In the past, we've elected leaders whose ideas and vision for this nation didn't align with mine, but Donald Trump is another kind of malevolence that I refuse to believe runs the United States of America. Go ahead, call me all the names in the book; snowflake, libtard, or whatever your petty, little heart desires—your president still incompetent and runs his platform based off of false hope, an abundance of lies, and a xenophobic agenda.

This man single-handedly fooled an entire group of people that the United States was going to build a wall at the southern-most border (as if there isn't already a wall there) to keep out "criminals" (undocumented immigrants fleeing their country in order to survive) and said Mexico was going to pay for it (which they never did and never will.) This entire plan was flawed from the beginning; it was founded upon hate and pure ignorance. I hate to break it to you, but this country was founded upon immigrants and that's never going to change.
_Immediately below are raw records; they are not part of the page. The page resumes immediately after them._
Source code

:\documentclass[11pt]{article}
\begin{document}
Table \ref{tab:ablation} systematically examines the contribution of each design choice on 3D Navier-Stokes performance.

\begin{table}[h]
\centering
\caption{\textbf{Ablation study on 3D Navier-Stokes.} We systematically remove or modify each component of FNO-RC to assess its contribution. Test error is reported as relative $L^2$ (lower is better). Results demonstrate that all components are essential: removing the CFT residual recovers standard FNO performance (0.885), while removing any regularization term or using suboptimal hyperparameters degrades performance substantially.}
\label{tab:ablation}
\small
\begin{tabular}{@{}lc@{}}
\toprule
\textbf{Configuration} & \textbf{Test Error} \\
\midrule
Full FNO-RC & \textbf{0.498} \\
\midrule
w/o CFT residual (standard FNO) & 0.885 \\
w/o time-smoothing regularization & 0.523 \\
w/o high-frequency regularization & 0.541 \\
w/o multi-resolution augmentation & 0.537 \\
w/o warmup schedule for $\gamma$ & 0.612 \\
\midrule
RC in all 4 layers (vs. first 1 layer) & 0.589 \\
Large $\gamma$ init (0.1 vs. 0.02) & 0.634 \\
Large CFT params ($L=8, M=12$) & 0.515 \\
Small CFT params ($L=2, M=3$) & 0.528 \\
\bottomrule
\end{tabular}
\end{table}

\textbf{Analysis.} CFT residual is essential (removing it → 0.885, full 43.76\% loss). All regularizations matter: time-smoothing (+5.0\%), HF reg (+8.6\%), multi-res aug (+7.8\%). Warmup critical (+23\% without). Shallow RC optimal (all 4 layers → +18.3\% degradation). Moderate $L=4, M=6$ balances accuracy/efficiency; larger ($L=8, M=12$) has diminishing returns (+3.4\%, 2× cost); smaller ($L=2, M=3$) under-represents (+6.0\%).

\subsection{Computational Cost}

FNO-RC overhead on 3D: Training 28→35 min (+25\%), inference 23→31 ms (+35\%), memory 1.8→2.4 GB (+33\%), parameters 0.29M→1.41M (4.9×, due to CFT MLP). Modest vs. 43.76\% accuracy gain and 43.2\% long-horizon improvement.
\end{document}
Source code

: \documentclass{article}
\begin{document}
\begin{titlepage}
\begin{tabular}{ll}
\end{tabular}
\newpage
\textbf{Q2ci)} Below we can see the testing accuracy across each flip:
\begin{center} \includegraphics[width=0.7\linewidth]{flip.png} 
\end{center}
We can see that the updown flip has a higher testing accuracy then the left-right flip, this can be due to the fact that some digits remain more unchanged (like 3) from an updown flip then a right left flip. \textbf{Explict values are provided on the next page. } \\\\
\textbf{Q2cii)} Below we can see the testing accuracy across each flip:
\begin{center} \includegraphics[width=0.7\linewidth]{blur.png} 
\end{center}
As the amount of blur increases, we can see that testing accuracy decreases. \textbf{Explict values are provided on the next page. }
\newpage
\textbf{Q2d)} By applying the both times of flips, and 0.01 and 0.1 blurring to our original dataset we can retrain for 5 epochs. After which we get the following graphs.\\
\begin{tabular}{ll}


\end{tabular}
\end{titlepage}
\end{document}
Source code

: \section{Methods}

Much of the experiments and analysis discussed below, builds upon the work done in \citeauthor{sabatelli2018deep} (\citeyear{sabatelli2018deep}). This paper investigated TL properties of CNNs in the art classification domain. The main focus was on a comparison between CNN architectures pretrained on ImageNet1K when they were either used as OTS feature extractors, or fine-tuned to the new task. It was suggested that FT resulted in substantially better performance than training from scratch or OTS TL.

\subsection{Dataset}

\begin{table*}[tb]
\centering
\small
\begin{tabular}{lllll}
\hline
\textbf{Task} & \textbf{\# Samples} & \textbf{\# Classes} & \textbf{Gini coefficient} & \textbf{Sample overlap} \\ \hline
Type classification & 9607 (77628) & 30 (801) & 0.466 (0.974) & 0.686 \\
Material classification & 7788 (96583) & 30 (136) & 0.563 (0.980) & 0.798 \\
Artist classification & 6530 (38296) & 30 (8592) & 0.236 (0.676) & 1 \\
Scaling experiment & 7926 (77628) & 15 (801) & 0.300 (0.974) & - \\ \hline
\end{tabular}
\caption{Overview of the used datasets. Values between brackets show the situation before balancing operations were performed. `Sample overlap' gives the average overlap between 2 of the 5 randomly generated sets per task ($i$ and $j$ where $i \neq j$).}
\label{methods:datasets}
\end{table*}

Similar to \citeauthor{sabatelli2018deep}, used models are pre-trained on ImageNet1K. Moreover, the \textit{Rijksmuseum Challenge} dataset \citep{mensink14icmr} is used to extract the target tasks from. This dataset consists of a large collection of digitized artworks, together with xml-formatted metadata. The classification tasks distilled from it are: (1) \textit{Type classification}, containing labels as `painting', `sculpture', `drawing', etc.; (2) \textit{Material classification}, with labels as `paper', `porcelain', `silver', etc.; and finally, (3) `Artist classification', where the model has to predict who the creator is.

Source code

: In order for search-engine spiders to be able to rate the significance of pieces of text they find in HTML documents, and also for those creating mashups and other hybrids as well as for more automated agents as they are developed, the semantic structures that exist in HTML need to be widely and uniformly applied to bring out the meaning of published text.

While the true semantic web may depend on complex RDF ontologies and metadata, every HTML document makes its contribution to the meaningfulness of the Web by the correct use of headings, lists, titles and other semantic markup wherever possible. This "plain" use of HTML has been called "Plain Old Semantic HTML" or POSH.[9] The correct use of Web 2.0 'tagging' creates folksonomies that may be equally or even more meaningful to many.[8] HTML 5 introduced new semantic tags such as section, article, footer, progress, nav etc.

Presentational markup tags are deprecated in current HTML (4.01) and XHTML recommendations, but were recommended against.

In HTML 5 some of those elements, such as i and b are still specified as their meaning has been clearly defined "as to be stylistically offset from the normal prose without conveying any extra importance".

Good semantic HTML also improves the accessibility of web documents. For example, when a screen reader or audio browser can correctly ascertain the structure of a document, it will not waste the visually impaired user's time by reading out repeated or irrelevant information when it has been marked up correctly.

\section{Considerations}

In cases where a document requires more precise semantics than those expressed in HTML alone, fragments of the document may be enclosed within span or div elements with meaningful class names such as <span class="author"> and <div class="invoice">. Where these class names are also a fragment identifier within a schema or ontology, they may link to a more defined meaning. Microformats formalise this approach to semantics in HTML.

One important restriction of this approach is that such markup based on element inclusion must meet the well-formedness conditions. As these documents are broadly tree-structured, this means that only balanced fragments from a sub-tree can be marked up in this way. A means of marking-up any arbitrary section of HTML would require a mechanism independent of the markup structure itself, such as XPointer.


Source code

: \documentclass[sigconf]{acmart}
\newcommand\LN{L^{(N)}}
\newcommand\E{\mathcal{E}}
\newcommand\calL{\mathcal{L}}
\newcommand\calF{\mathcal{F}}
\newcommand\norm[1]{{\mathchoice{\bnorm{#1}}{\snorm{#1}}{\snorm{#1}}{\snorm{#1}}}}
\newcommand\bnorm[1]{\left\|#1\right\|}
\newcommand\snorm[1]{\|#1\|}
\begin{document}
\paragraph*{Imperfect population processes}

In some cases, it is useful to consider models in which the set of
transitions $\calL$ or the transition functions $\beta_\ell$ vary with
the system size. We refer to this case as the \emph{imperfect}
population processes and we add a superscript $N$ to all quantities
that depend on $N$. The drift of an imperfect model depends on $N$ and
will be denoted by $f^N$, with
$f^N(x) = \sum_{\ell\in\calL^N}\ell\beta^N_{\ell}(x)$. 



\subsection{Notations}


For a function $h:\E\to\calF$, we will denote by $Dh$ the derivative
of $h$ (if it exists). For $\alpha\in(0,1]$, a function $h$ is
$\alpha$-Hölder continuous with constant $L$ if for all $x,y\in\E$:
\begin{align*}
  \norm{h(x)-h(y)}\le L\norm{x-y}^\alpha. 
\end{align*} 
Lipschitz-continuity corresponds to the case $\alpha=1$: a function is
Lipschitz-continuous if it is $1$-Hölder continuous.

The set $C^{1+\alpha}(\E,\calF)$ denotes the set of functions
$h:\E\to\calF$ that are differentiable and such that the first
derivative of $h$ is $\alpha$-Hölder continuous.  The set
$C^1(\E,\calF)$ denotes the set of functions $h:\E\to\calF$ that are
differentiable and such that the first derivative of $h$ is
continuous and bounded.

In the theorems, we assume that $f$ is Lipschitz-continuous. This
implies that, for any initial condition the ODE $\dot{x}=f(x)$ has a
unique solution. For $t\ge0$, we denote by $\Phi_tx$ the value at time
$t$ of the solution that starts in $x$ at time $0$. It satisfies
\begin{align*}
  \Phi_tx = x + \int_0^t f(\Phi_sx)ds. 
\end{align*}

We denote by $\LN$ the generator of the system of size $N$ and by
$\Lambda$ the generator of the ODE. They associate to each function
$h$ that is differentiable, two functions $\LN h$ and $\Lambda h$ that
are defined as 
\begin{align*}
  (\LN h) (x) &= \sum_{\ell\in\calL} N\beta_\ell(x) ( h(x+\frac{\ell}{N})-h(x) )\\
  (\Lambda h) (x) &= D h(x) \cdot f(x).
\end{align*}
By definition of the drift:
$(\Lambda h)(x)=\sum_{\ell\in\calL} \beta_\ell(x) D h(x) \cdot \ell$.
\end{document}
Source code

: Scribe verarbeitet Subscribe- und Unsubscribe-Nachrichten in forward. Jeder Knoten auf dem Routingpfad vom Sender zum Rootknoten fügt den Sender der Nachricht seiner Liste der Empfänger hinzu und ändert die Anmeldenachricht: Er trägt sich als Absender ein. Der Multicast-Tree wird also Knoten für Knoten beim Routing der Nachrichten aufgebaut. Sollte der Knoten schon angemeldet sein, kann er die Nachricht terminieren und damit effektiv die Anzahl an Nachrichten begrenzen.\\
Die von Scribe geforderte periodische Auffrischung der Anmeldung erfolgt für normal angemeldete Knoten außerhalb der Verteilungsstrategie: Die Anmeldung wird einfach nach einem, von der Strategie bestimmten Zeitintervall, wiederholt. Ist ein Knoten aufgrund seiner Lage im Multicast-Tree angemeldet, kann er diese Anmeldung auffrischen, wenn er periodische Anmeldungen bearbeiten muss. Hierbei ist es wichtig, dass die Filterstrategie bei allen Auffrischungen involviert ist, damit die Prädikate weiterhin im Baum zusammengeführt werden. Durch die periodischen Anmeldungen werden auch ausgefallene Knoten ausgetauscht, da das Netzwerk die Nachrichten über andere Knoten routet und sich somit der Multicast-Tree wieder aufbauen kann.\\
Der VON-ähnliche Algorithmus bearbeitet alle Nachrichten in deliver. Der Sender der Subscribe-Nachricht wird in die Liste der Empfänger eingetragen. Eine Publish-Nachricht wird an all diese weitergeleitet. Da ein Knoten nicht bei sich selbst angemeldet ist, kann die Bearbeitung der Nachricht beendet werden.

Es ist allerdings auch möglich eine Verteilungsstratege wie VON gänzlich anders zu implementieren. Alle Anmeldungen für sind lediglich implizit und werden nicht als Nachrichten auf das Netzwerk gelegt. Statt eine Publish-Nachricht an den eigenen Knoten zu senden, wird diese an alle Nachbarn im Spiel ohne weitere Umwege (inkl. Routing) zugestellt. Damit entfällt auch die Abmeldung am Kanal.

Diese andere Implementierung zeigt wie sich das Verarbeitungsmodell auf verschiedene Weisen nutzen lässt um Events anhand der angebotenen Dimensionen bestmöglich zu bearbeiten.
Your president even had a temper tantrum and shut down the government for 35 days, he doesn't care about the citizens of this nation, and to be quite frank, he never did in the first place. He never will unless it benefits him in some way. We're talking about the same man who addresses woman like their objects, views minorities like criminals, opposition for the LGBTQ community, makes a mockery of disabled people, honestly, the list can go on and on. What makes you genuinely believe he cares about you?

President's Day was initially created to celebrate George Washington's Birthday but eventually was adapted to commemorate the presidency as a whole somewhere along the line. So this President's Day, as we reflect upon your President's legacy for what he's created thus far, I'm sorry. I'm not sorry he'll be remembered as one of the worst presidents to go down in history and I can't wait until this nightmare is over.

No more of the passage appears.